Design is a personal reflection of your business ideals, so every webpage will be completely different. A law firm, for example, may lean toward an elegant design while a more creative firm, like a children's furniture design company, may wish to feature a bold design. In either case, though, the design should not overpower (or underwhelm) the viewer.

For example, the law firm may not wish to deviate from a plain design, and the webpage could be viewed as stale and boring by customers. This, of course, is not the desired effect. The firm could punch up the web design through some simple font changes, some added blocks of color, and some pictures of the firm.

On the other hand, the creative furniture company may have taken their website to the opposite extreme: overloading the site with too many colors, pictures, and font changes. In this example, customers may wish to exit the site as soon as possible because a neon green and busy patterns hurt their eyes. This is also not the company's intent.

So, how can each of these very different companies find a balance in their site designs? Both can use colors in the right combination -- three to four different colors can be used on the site, but the base color should not offend the viewer (neutrals like white, off-white, and tan are ideal). Font changes and pictures can also use the same rule -- no more than three to four different fonts and pictures per page.

Easy Navigation

The other place where customers will appreciate a well-planned design is in the navigation. A website with standard navigation ideas, like a task bar at top and contact information at the bottom, will help customers find the information they need.

For example, when sites display the contact information in creative places, customers looking to purchase an item or contact the company may leave the site before purchase.
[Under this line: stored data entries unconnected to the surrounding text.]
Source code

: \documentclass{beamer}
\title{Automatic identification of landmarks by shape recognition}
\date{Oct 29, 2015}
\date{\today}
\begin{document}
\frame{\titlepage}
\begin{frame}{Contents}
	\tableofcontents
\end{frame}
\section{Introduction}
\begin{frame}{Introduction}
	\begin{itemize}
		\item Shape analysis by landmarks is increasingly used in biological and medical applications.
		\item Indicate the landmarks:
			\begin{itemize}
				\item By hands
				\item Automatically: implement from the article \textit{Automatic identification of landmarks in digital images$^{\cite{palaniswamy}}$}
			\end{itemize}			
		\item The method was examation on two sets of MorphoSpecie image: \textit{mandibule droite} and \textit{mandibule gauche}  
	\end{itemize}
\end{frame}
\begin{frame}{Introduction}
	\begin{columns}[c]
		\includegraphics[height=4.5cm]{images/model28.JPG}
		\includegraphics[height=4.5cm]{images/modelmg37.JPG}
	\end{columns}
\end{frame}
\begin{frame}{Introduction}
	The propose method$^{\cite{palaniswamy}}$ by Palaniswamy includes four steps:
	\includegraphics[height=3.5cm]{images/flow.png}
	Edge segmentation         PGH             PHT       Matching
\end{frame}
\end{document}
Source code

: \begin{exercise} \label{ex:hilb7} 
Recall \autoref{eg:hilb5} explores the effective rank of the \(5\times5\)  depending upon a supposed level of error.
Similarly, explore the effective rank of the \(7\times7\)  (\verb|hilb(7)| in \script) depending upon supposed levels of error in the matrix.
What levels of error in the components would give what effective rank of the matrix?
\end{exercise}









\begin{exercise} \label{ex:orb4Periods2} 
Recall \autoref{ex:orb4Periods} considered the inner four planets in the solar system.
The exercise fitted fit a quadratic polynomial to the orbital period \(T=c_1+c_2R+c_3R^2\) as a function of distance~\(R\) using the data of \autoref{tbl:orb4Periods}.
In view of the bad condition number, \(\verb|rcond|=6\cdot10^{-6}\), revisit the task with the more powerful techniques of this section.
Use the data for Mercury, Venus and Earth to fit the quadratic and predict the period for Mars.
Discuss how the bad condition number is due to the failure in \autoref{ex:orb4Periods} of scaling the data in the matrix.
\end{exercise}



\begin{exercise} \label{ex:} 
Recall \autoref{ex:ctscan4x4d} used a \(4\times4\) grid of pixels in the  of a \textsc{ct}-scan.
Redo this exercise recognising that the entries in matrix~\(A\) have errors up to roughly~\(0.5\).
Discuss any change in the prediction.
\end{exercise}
Simply displaying this information in the creative placement and at the bottom of the site will solve this conundrum.

Hopefully, a new website design that includes subtle design and easy navigation will increase your business sales, but additionally, the new design may make the site more appealing to search engines -- the changed metatags may be attractive to Google, for example. This potential increase in page rank is a bonus to the increased potential for branding and sales -- excellent for any business looking to boost internet advertising.